Prepare the Shrimp and Squid
In a bowl mix the olive oil and chilli spread. Add the shrimp and the squid and toss to combine.
- Skewer the shrimp and refrigerate the squid and skewers until ready to use.
Prepare the Tomato Broth
Heat a flat bottom wok over medium heat (on charcoal, half coals/ half indirect heat)
- Add the oil, onions, fennel, jalapeños & salt, cook stirring occasionally for 4 to 5 minutes, until they have softened. Add the garlic and cook for one minute more.

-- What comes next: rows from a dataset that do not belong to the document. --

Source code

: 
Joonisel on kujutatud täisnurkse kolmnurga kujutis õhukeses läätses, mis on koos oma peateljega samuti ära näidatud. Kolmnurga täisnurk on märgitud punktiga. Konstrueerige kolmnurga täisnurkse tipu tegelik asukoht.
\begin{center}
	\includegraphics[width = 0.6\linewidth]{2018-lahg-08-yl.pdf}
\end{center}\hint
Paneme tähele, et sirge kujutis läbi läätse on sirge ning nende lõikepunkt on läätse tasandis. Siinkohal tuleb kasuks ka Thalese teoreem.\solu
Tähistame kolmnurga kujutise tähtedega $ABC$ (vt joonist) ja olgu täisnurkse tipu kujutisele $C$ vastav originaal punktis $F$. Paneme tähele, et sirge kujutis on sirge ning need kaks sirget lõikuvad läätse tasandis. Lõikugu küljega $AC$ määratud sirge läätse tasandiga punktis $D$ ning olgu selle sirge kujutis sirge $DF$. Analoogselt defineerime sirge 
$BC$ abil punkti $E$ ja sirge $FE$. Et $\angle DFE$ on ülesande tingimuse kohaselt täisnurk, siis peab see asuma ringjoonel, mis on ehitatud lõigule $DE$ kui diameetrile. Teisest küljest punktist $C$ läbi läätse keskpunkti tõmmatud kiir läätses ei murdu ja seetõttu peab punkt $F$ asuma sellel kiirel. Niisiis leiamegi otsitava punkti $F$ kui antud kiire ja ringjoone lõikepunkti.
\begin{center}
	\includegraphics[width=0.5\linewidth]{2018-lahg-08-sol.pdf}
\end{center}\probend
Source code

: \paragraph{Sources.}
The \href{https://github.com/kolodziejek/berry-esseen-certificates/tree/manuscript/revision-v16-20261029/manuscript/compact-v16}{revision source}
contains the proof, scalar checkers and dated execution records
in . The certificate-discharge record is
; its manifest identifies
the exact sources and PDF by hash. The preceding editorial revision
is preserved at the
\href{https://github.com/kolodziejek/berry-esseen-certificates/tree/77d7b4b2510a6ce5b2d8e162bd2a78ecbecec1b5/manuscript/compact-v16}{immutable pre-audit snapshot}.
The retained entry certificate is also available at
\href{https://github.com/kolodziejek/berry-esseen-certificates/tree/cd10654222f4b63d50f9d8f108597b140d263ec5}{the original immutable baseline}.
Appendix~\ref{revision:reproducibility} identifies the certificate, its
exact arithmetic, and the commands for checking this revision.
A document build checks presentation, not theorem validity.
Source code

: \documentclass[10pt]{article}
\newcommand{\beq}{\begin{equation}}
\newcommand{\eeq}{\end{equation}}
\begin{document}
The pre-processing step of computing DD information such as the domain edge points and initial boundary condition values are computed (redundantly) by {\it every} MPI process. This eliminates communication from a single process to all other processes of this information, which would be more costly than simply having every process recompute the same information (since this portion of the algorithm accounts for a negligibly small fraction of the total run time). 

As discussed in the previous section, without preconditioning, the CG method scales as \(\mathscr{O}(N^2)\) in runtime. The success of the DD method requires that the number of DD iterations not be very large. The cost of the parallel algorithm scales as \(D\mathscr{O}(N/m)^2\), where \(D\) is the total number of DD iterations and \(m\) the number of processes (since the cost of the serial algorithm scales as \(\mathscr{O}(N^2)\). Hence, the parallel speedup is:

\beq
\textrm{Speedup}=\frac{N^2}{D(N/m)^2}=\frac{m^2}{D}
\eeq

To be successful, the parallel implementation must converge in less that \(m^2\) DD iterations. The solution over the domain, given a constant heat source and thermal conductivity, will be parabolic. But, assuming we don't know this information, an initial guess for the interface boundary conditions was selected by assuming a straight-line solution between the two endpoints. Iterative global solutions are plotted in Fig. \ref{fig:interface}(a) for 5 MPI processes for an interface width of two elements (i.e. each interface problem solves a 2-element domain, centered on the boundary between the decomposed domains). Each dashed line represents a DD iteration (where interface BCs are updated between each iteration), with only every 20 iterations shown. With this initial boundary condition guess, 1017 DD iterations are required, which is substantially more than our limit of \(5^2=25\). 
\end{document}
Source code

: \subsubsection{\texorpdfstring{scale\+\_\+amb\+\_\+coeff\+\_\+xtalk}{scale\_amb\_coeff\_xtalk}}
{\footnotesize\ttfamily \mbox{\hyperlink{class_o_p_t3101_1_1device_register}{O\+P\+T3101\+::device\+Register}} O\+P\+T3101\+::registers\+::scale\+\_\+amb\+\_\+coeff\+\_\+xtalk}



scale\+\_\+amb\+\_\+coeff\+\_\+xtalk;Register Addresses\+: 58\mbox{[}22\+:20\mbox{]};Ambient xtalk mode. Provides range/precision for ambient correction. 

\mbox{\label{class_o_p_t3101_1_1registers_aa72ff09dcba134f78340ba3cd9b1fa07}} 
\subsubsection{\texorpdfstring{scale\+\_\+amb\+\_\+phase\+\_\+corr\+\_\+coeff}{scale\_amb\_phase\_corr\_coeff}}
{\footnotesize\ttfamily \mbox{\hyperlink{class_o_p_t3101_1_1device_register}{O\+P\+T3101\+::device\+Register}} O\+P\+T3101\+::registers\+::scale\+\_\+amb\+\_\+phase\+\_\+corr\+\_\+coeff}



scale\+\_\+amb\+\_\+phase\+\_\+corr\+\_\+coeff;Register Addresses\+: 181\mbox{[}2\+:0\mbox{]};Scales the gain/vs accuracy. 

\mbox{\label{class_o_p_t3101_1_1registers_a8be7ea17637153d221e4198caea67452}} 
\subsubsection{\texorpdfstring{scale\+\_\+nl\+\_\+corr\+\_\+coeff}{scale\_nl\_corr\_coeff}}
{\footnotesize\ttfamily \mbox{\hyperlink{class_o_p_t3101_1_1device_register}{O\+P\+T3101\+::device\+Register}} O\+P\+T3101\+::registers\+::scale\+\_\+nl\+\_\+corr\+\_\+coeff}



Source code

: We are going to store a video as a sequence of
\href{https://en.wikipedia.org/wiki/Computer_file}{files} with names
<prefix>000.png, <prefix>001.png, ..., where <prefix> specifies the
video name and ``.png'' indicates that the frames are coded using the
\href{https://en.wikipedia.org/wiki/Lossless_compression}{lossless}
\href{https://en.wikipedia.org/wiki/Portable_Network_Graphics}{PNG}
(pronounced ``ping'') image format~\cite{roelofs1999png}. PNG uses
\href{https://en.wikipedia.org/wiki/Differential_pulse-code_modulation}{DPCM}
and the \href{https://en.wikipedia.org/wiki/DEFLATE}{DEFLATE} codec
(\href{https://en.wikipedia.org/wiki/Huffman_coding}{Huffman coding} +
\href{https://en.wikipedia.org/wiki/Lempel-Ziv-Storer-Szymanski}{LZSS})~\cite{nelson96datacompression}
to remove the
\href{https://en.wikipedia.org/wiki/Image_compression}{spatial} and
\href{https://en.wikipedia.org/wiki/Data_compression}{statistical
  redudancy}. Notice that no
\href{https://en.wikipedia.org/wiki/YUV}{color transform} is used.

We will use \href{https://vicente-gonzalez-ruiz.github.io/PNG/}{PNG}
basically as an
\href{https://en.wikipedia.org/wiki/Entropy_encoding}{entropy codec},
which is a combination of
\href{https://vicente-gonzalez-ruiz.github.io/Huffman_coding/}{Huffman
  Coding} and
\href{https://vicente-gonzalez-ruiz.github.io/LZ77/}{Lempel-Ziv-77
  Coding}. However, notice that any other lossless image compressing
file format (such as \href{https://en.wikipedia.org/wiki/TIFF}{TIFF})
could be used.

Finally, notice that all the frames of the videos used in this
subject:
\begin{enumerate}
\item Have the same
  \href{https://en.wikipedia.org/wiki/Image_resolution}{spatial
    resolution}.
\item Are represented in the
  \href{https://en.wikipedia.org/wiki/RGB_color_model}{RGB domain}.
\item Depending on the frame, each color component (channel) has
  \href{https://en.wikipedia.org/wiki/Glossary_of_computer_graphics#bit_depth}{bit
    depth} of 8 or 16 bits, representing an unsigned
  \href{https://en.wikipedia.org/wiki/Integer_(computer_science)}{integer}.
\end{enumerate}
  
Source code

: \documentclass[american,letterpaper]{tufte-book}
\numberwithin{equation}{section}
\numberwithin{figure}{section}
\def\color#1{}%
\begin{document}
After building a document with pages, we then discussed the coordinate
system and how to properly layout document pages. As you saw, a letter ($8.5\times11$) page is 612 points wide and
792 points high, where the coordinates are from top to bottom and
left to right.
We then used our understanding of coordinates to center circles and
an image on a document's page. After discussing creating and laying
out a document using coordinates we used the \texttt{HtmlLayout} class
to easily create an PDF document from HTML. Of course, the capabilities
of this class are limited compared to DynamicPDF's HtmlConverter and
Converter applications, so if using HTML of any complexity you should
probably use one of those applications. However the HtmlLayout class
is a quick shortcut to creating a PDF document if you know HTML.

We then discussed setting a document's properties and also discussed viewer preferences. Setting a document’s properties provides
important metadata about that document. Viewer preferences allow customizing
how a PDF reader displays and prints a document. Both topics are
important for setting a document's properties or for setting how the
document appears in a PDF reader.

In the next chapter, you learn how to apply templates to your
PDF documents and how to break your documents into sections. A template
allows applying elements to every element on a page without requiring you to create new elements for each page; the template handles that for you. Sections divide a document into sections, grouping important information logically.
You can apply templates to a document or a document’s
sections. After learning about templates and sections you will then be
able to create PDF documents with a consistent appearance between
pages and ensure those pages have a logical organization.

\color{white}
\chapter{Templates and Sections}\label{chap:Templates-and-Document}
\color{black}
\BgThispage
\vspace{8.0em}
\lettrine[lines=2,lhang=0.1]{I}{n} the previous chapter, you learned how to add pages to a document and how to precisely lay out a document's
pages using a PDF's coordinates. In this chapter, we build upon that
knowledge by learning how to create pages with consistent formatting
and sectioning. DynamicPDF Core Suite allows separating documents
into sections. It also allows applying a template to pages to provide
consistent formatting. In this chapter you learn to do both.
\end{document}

- Move the wok over the coals and add the wine, cook for 1-2 minutes scrapping the brown bits from the bottom of the pan.
- Add chicken stock and tomatoes and bring to a low boil. Add the mussels to the wok, cover and move to the indirect zone.
Cook the Nduja and Squid
Place the 'Nduja crumbles in a small skillet over the direct heat. Cook until it starts to melt and release its oils, about 3 minutes. Using a slotted spoon, remove the 'Nduja from the skillet and place on paper towels.
- Remove most of the 'Nduja oils from the pan, leaving about 1 tablespoon to cook the squid with.
- Heat Nduja oils in a skillet over high heat. Add the baby squid to the skillet and cook for 1 1/2 to 3 minutes, or until they turn opaque and curl up. Toss/stir occasionally.
- Add the squid rings and tentacles into the wok, nestle them into the tomato broth.
Sear the Shrimp
Sear the shrimp over the hot coals for 2 minutes per side then add them to the wok.
- You can also grill your toast with a drizzle of olive oil at this time.
Garnish and Serve
Discard any mussels that do not open. Sprinkle with chopped parsley.
- Bring the whole pot to the table and let everyone scoop small portions at a time.
- Serve mussels with grilled bread for dipping, and a spoon… because you will not want to waste a drop of this broth.